Fig. 18 - Profile With Starting Vector Angle
Fig. 19 - Generated Mesh with the Profile

As you can see in Fig. 19, Blender follows the basic angular vector of the profile, and the profile basic angle determines whether the extruded subsequent configured turns will open or close the resulting mesh following this angle. The vector of the extrusion angle is determined by the starting and ending Vertex of the profile.

Screw Tool - Evolution since 2.5x

During the recode of Blender, from 2.4x to 2.5x series, the screw tool received lots of improvements. In Blender 2.4x series, the screw tool uses only one cursor position for its axis reference at a time, meaning you cannot tweak your object center changing the reference position without restarting the operation from its beginning.

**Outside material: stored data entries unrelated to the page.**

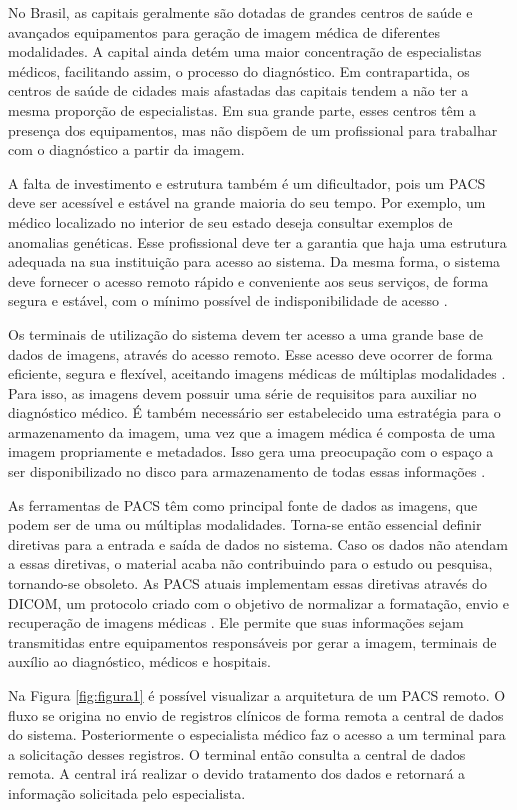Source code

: No Brasil, as capitais geralmente são dotadas de grandes centros de saúde e avançados equipamentos para geração de imagem médica de diferentes modalidades.
A capital ainda detém uma maior concentração de especialistas médicos, facilitando assim, o processo do diagnóstico.
Em contrapartida, os centros de saúde de cidades mais afastadas das capitais tendem a não ter a mesma proporção de especialistas.
Em sua grande parte, esses centros têm a presença dos equipamentos, mas não dispõem de um profissional para trabalhar com o diagnóstico a partir da imagem.

A falta de investimento e estrutura também é um dificultador, pois um PACS deve ser acessível e estável na grande maioria do seu tempo.
Por exemplo, um médico localizado no interior de seu estado deseja consultar exemplos de anomalias genéticas.
Esse profissional deve ter a garantia que haja uma estrutura adequada na sua instituição para acesso ao sistema.
Da mesma forma, o sistema deve fornecer o acesso remoto rápido e conveniente aos seus serviços, de forma segura e estável, com o mínimo possível de indisponibilidade de acesso \cite{REF19}.

Os terminais de utilização do sistema devem ter acesso a uma grande base de dados de imagens, através do acesso remoto.
Esse acesso deve ocorrer de forma eficiente, segura e flexível, aceitando imagens médicas de múltiplas modalidades \cite{REF18}.
Para isso, as imagens devem possuir uma série de requisitos para auxiliar no diagnóstico médico.
É também necessário ser estabelecido uma estratégia para o armazenamento da imagem, uma vez que a imagem médica é composta de uma imagem propriamente e metadados.
Isso gera uma preocupação com o espaço a ser disponibilizado no disco para armazenamento de todas essas informações \cite{REF10}.

As ferramentas de PACS têm como principal fonte de dados as imagens, que podem ser de uma ou múltiplas modalidades.
Torna-se então essencial definir diretivas para a entrada e saída de dados no sistema.
Caso os dados não atendam a essas diretivas, o material acaba não contribuindo para o estudo ou pesquisa, tornando-se obsoleto.
As PACS atuais implementam essas diretivas através do DICOM, um protocolo criado com o objetivo de normalizar a formatação, envio e recuperação de imagens médicas \cite{REF20}.
Ele permite que suas informações sejam transmitidas entre equipamentos responsáveis por gerar a imagem, terminais de auxílio ao diagnóstico, médicos e hospitais. 

Na Figura \ref{fig:figura1} é possível visualizar a arquitetura de um PACS remoto. O fluxo se origina no envio de registros clínicos de forma remota a central de dados do sistema. Posteriormente o especialista médico faz o acesso a um terminal para a solicitação desses registros. O terminal então consulta a central de dados remota. A central irá realizar o devido tratamento dos dados e retornará a informação solicitada pelo especialista.


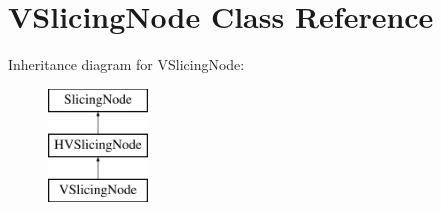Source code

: \hypertarget{class_open_chams_1_1_v_slicing_node}{\section{V\-Slicing\-Node Class Reference}
\label{class_open_chams_1_1_v_slicing_node}
}
Inheritance diagram for V\-Slicing\-Node\-:\begin{figure}[H]
\begin{center}
\leavevmode
\includegraphics[height=3.000000cm]{class_open_chams_1_1_v_slicing_node}
\end{center}
\end{figure}
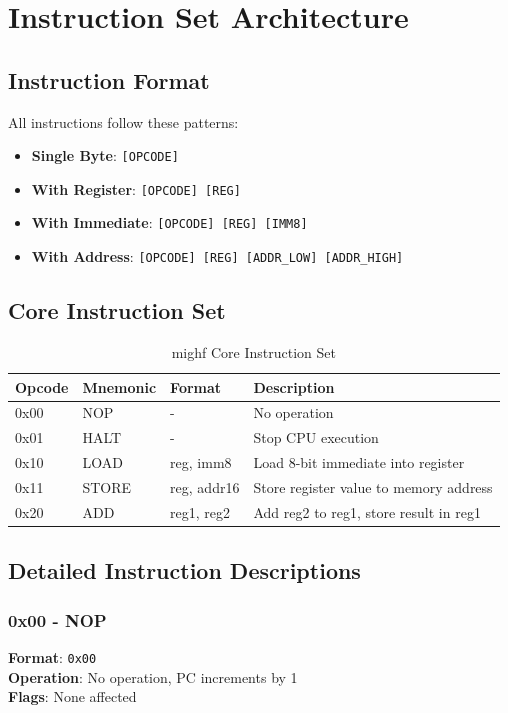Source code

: \documentclass[a4paper,12pt]{article}
\begin{document}
\section{Instruction Set Architecture}

\subsection{Instruction Format}
All instructions follow these patterns:
\begin{itemize}
    \item \textbf{Single Byte}: \texttt{[OPCODE]}
    \item \textbf{With Register}: \texttt{[OPCODE] [REG]}
    \item \textbf{With Immediate}: \texttt{[OPCODE] [REG] [IMM8]}
    \item \textbf{With Address}: \texttt{[OPCODE] [REG] [ADDR\_LOW] [ADDR\_HIGH]}
\end{itemize}

\subsection{Core Instruction Set}

\begin{table}[h]
\centering
\begin{tabular}{|l|l|l|p{6cm}|}
\hline
\textbf{Opcode} & \textbf{Mnemonic} & \textbf{Format} & \textbf{Description} \\
\hline
0x00 & NOP & - & No operation \\
\hline
0x01 & HALT & - & Stop CPU execution \\
\hline
0x10 & LOAD & reg, imm8 & Load 8-bit immediate into register \\
\hline
0x11 & STORE & reg, addr16 & Store register value to memory address \\
\hline
0x20 & ADD & reg1, reg2 & Add reg2 to reg1, store result in reg1 \\
\hline
\end{tabular}
\caption{mighf Core Instruction Set}
\end{table}

\subsection{Detailed Instruction Descriptions}

\subsubsection{0x00 - NOP}
\textbf{Format}: \texttt{0x00}\\
\textbf{Operation}: No operation, PC increments by 1\\
\textbf{Flags}: None affected
\end{document}
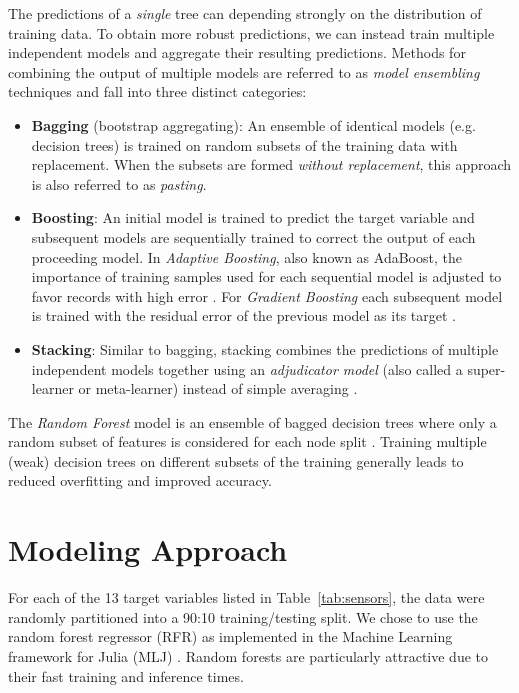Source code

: The predictions of a \textit{single} tree can depending strongly on the
distribution of training data. To obtain more robust predictions, we can instead
train multiple independent models and aggregate their resulting predictions.
Methods for combining the output of multiple models are referred to as
\textit{model ensembling} techniques and fall into three distinct categories:
\begin{itemize}
  \item \textbf{Bagging} (bootstrap aggregating): An ensemble of identical
    models (e.g. decision trees) is trained on random subsets of the training
    data with replacement. When the subsets are formed \textit{without
      replacement}, this approach is also referred to as \textit{pasting}.
  \item \textbf{Boosting}: An initial model is trained to predict the target
    variable and subsequent models are sequentially trained to correct the
    output of each proceeding model. In \textit{Adaptive Boosting}, also known
    as AdaBoost, the importance of training samples used for each sequential
    model is adjusted to favor records with high error \cite{ada-boost}. For
    \textit{Gradient Boosting} each subsequent model is trained with the
    residual error of the previous model as its target \cite{gradient-boosting}.
  \item \textbf{Stacking}: Similar to bagging, stacking combines the predictions
    of multiple independent models together using an \textit{adjudicator model}
    (also called a super-learner or meta-learner) instead of simple averaging
    \cite{model-stacking}.
\end{itemize}

The \textit{Random Forest} model is an ensemble of bagged decision trees where
only a random subset of features is considered for each node split
\cite{random-forest}. Training multiple (weak) decision trees on different
subsets of the training generally leads to reduced overfitting and improved
accuracy.



\section{Modeling Approach}

For each of the 13 target variables listed in Table~\ref{tab:sensors}, the data
were randomly partitioned into a 90:10 training/testing split. We chose to use
the random forest regressor (RFR) as implemented in the Machine Learning
framework for Julia (MLJ) \cite{random-forest-regression, blaom2020mlj}.
Random forests are particularly attractive
due to their fast training and inference times.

In 2.4x series, you also cannot change the starting angular vector, the only one available was the vector that gives the clockwise and counterclockwise direction, and the angular vector of the tool during the screw operation couldn't be adjusted.

In 2.5x and above, you can not only change the reference position after it's chosen with the mouse cursor, using the interactive panel in the Mesh Tools in the Edit Mode (Shortcut T) to change the center during the interactive session, but you can also change the angular vector of the generated object by adjusts during the interactive session.

Another difference is that the clockwise and counterclockwise rotation of the Screw Tool now is determined by the axis vector tweak, meaning that you can change the direction of the screw rotation adjusting the corresponding X, Y and Z vector axis in positive and negative directions, it will depend on the orientation you have placed your object for creation and its center coordinates for spin and extrusion, we will explain the most common case in the examples of this page.

Blender will also determine automatically, depending on your view, the proper direction for the extrusion axis, meaning that you can change, at any time, the screw extrusion direction changing the global view alignment.

The rotation axis, still passing through the 3D cursor, is now free, but it's still preferable to align it with the y-axis of the view (i.e. up-down on the screen). So, the best way to start using this tool is to align your view with the front orthographic view using Numpad1 to create the Global height of the extrusions aligned with the Local Axis of your object. Blender will determine automatically your extrusion axis when you align your Vector with one of the Blender Global Axis, giving the proper axis vector a value of 1.